Desempenho setorial e acumulado do ano
O aumento das exportações para a China foi impulsionado principalmente pela demanda por produtos do agronegócio, entre eles soja, carnes e celulose. No acumulado dos cinco primeiros meses de 2026, as remessas brasileiras à China somaram US$ 46,26 bilhões, alta de 21,8% ante o mesmo período do ano anterior, conforme os números da Secex.
Variações por parceiros comerciais
Enquanto as vendas ao mercado chinês cresceram, outros destinos registraram recuo em maio. As exportações brasileiras para a Argentina caíram 21,7%, totalizando US$ 1,33 bilhão no mês; a Secex aponta que a desaceleração da economia argentina tem afetado as trocas comerciais, principalmente nos setores industrial e automotivo.

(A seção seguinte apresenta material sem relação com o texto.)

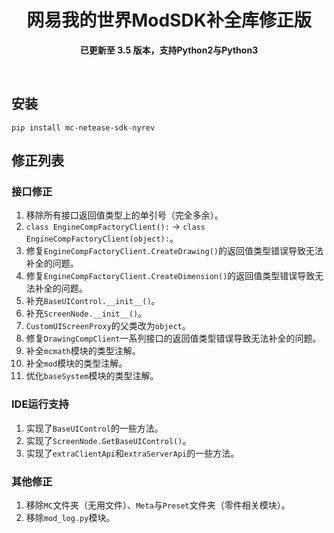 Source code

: <div align="center">

  # 网易我的世界ModSDK补全库修正版  
  **已更新至 3.5 版本，支持Python2与Python3**

</div>

<br>

## 安装

```commandline
pip install mc-netease-sdk-nyrev
```

## 修正列表

### 接口修正

1. 移除所有接口返回值类型上的单引号（完全多余）。
2. `class EngineCompFactoryClient():` -> `class EngineCompFactoryClient(object):`。
3. 修复`EngineCompFactoryClient.CreateDrawing()`的返回值类型错误导致无法补全的问题。
4. 修复`EngineCompFactoryClient.CreateDimension()`的返回值类型错误导致无法补全的问题。
5. 补充`BaseUIControl.__init__()`。
6. 补充`ScreenNode.__init__()`。
7. `CustomUIScreenProxy`的父类改为`object`。
8. 修复`DrawingCompClient`一系列接口的返回值类型错误导致无法补全的问题。
9. 补全`mcmath`模块的类型注解。
10. 补全`mod`模块的类型注解。
10. 优化`baseSystem`模块的类型注解。

### IDE运行支持

1. 实现了`BaseUIControl`的一些方法。
2. 实现了`ScreenNode.GetBaseUIControl()`。
3. 实现了`extraClientApi`和`extraServerApi`的一些方法。

### 其他修正

1. 移除`MC`文件夹（无用文件）、`Meta`与`Preset`文件夹（零件相关模块）。
2. 移除`mod_log.py`模块。
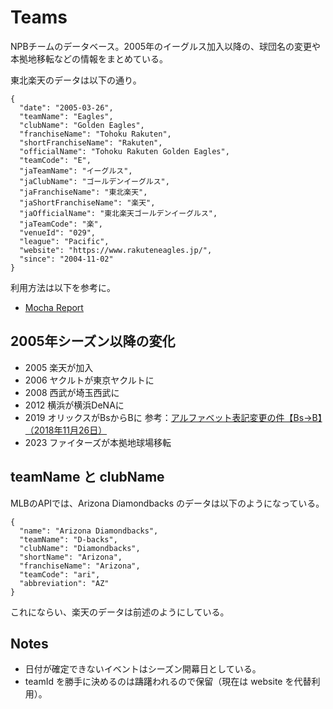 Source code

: # Teams

NPBチームのデータベース。2005年のイーグルス加入以降の、球団名の変更や本拠地移転などの情報をまとめている。

東北楽天のデータは以下の通り。

```
{
  "date": "2005-03-26",
  "teamName": "Eagles",
  "clubName": "Golden Eagles",
  "franchiseName": "Tohoku Rakuten",
  "shortFranchiseName": "Rakuten",
  "officialName": "Tohoku Rakuten Golden Eagles",
  "teamCode": "E",
  "jaTeamName": "イーグルス",
  "jaClubName": "ゴールデンイーグルス",
  "jaFranchiseName": "東北楽天",
  "jaShortFranchiseName": "楽天",
  "jaOfficialName": "東北楽天ゴールデンイーグルス",
  "jaTeamCode": "楽",
  "venueId": "029",
  "league": "Pacific",
  "website": "https://www.rakuteneagles.jp/",
  "since": "2004-11-02"
}
```

利用方法は以下を参考に。

- [Mocha Report](https://kurimareiji.github.io/npb2025/js/test/npb-teams-test.html)

## 2005年シーズン以降の変化

- 2005 楽天が加入
- 2006 ヤクルトが東京ヤクルトに
- 2008 西武が埼玉西武に
- 2012 横浜が横浜DeNAに
- 2019 オリックスがBsからBに 参考：[アルファベット表記変更の件【Bs→B】（2018年11月26日）](https://npb.jp/games/2019/schedule_note_b.html)
- 2023 ファイターズが本拠地球場移転

## teamName と clubName

MLBのAPIでは、Arizona Diamondbacks のデータは以下のようになっている。

```
{
  "name": "Arizona Diamondbacks",
  "teamName": "D-backs",
  "clubName": "Diamondbacks",
  "shortName": "Arizona",
  "franchiseName": "Arizona",
  "teamCode": "ari",
  "abbreviation": "AZ"
}
```

これにならい、楽天のデータは前述のようにしている。

## Notes

- 日付が確定できないイベントはシーズン開幕日としている。
- teamId を勝手に決めるのは躊躇われるので保留（現在は website を代替利用）。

Os embarques ao mercado dos Estados Unidos também recuaram: houve queda de 14%, para US$ 3,09 bilhões em maio. Segundo a divulgação oficial, esse desempenho sinaliza menor dinamismo nas relações comerciais entre Brasil e EUA no período.

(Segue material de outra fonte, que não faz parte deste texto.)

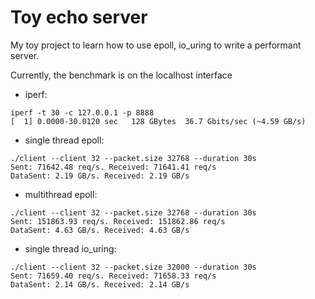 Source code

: # Toy echo server

My toy project to learn how to use epoll, io_uring to write a performant server.

Currently, the benchmark is on the localhost interface
- iperf:
```
iperf -t 30 -c 127.0.0.1 -p 8888
[  1] 0.0000-30.0120 sec   128 GBytes  36.7 Gbits/sec (~4.59 GB/s)
```

- single thread epoll:
```
./client --client 32 --packet.size 32768 --duration 30s
Sent: 71642.48 req/s. Received: 71641.41 req/s
DataSent: 2.19 GB/s. Received: 2.19 GB/s
```

- multithread epoll:
```
./client --client 32 --packet.size 32768 --duration 30s
Sent: 151863.93 req/s. Received: 151862.86 req/s
DataSent: 4.63 GB/s. Received: 4.63 GB/s
```

- single thread io_uring:
```
./client --client 32 --packet.size 32000 --duration 30s
Sent: 71659.40 req/s. Received: 71658.33 req/s
DataSent: 2.14 GB/s. Received: 2.14 GB/s
```

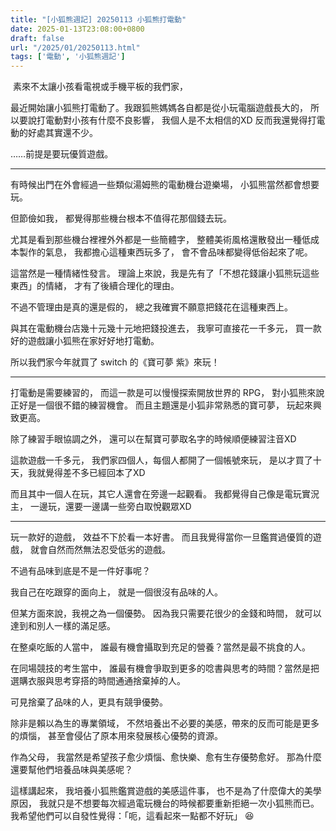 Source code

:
 ```yaml
---
title: "[小狐熊週記] 20250113 小狐熊打電動"
date: 2025-01-13T23:08:00+0800
draft: false
url: "/2025/01/20250113.html"
tags: ['電動', '小狐熊週記']
---
```


 素來不太讓小孩看電視或手機平板的我們家，

最近開始讓小狐熊打電動了。我跟狐熊媽媽各自都是從小玩電腦遊戲長大的，
所以要說打電動對小孩有什麼不良影響，
我個人是不太相信的XD
反而我還覺得打電動的好處其實還不少。

……前提是要玩優質遊戲。

---

有時候出門在外會經過一些類似湯姆熊的電動機台遊樂場，
小狐熊當然都會想要玩。

但節儉如我，
都覺得那些機台根本不值得花那個錢去玩。

尤其是看到那些機台裡裡外外都是一些簡體字，
整體美術風格還散發出一種低成本製作的氣息，
我都擔心這種東西玩多了，
會不會品味都變得低俗起來了呢。

這當然是一種情緒性發言。
理論上來說，我是先有了「不想花錢讓小狐熊玩這些東西」的情緒，
才有了後續合理化的理由。

不過不管理由是真的還是假的，
總之我確實不願意把錢花在這種東西上。

與其在電動機台店幾十元幾十元地把錢投進去，
我寧可直接花一千多元，
買一款好的遊戲讓小狐熊在家好好地打電動。

所以我們家今年就買了 switch 的《寶可夢 紫》來玩！

---

打電動是需要練習的，
而這一款是可以慢慢探索開放世界的 RPG，
對小狐熊來說正好是一個很不錯的練習機會。
而且主題還是小狐非常熟悉的寶可夢，
玩起來興致更高。

除了練習手眼協調之外，
還可以在幫寶可夢取名字的時候順便練習注音XD

這款遊戲一千多元，
我們家四個人，每個人都開了一個帳號來玩，
是以才買了十天，我就覺得差不多已經回本了XD

而且其中一個人在玩，其它人還會在旁邊一起觀看。
我都覺得自己像是電玩實況主，
一邊玩，還要一邊講一些旁白取悅觀眾XD

---

玩一款好的遊戲，
效益不下於看一本好書。
而且我覺得當你一旦鑑賞過優質的遊戲，
就會自然而然無法忍受低劣的遊戲。

不過有品味到底是不是一件好事呢？

我自己在吃跟穿的面向上，
就是一個很沒有品味的人。

但某方面來說，我視之為一個優勢。
因為我只需要花很少的金錢和時間，
就可以達到和別人一樣的滿足感。

在整桌吃飯的人當中，
誰最有機會攝取到充足的營養？當然是最不挑食的人。

在同場競技的考生當中，
誰最有機會爭取到更多的唸書與思考的時間？當然是把選購衣服與思考穿搭的時間通通捨棄掉的人。

可見捨棄了品味的人，更具有競爭優勢。

除非是賴以為生的專業領域，
不然培養出不必要的美感，帶來的反而可能是更多的煩惱，
甚至會侵佔了原本用來發展核心優勢的資源。

作為父母，
我當然是希望孩子愈少煩惱、愈快樂、愈有生存優勢愈好。
那為什麼還要幫他們培養品味與美感呢？

這樣講起來，
我培養小狐熊鑑賞遊戲的美感這件事，
也不是為了什麼偉大的美學原因，
我就只是不想要每次經過電玩機台的時候都要重新拒絕一次小狐熊而已。
我希望他們可以自發性覺得：「呃，這看起來一點都不好玩」 😆


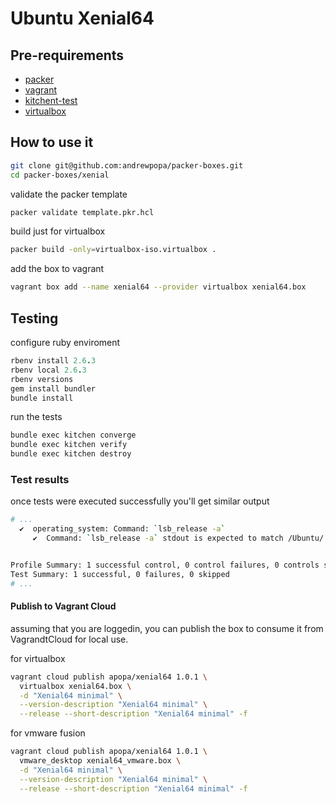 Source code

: # Ubuntu Xenial64

## Pre-requirements 
- [packer](https://www.packer.io/)
- [vagrant](https://www.vagrantup.com/)
- [kitchent-test](https://kitchen.ci/)
- [virtualbox](https://www.virtualbox.org/)

## How to use it
```bash
git clone git@github.com:andrewpopa/packer-boxes.git
cd packer-boxes/xenial
```
validate the packer template
```bash
packer validate template.pkr.hcl
```

build just for virtualbox
```bash
packer build -only=virtualbox-iso.virtualbox .
```

add the box to vagrant
```bash
vagrant box add --name xenial64 --provider virtualbox xenial64.box 
```

## Testing

configure ruby enviroment 

```ruby
rbenv install 2.6.3
rbenv local 2.6.3
rbenv versions
gem install bundler
bundle install
```

run the tests
```bash
bundle exec kitchen converge
bundle exec kitchen verify
bundle exec kitchen destroy
```

### Test results

once tests were executed successfully you'll get similar output
```bash
# ...
  ✔  operating_system: Command: `lsb_release -a`
     ✔  Command: `lsb_release -a` stdout is expected to match /Ubuntu/


Profile Summary: 1 successful control, 0 control failures, 0 controls skipped
Test Summary: 1 successful, 0 failures, 0 skipped
# ...
```

#### Publish to Vagrant Cloud

assuming that you are loggedin, you can publish the box to consume it from VagrandtCloud for local use.

for virtualbox
```bash
vagrant cloud publish apopa/xenial64 1.0.1 \
  virtualbox xenial64.box \
  -d "Xenial64 minimal" \
  --version-description "Xenial64 minimal" \
  --release --short-description "Xenial64 minimal" -f
```

for vmware fusion
```bash
vagrant cloud publish apopa/xenial64 1.0.1 \
  vmware_desktop xenial64_vmware.box \
  -d "Xenial64 minimal" \
  --version-description "Xenial64 minimal" \
  --release --short-description "Xenial64 minimal" -f
``` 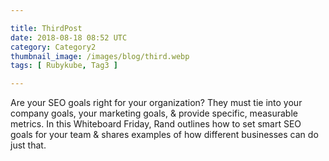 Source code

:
```yaml
---

title: ThirdPost
date: 2018-08-18 08:52 UTC
category: Category2
thumbnail_image: /images/blog/third.webp
tags: [ Rubykube, Tag3 ]

---
```


Are your SEO goals right for your organization? They must tie into your company goals, your marketing goals, & provide specific, measurable metrics. In this Whiteboard Friday, Rand outlines how to set smart SEO goals for your team & shares examples of how different businesses can do just that.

Por outro lado, a União Europeia registrou crescimento nas compras do Brasil, com alta de 8,8% nas exportações em maio, totalizando US$ 4,91 bilhões. Esse resultado indica evolução das vendas brasileiras ao bloco europeu em meio a fluxos mais fracos para alguns outros parceiros.
Os dados divulgados pela Secex mostram, assim, um movimento de concentração de vendas em direção ao mercado chinês no mês de maio, ao mesmo tempo em que refletem perdas relevantes em destinos históricos como Argentina e Estados Unidos e ganhos moderados na Europa.
As estatísticas completas foram publicadas pela Secretaria de Comércio Exterior e compiladas em relatório sobre o desempenho das exportações brasileiras no mês de maio de 2026.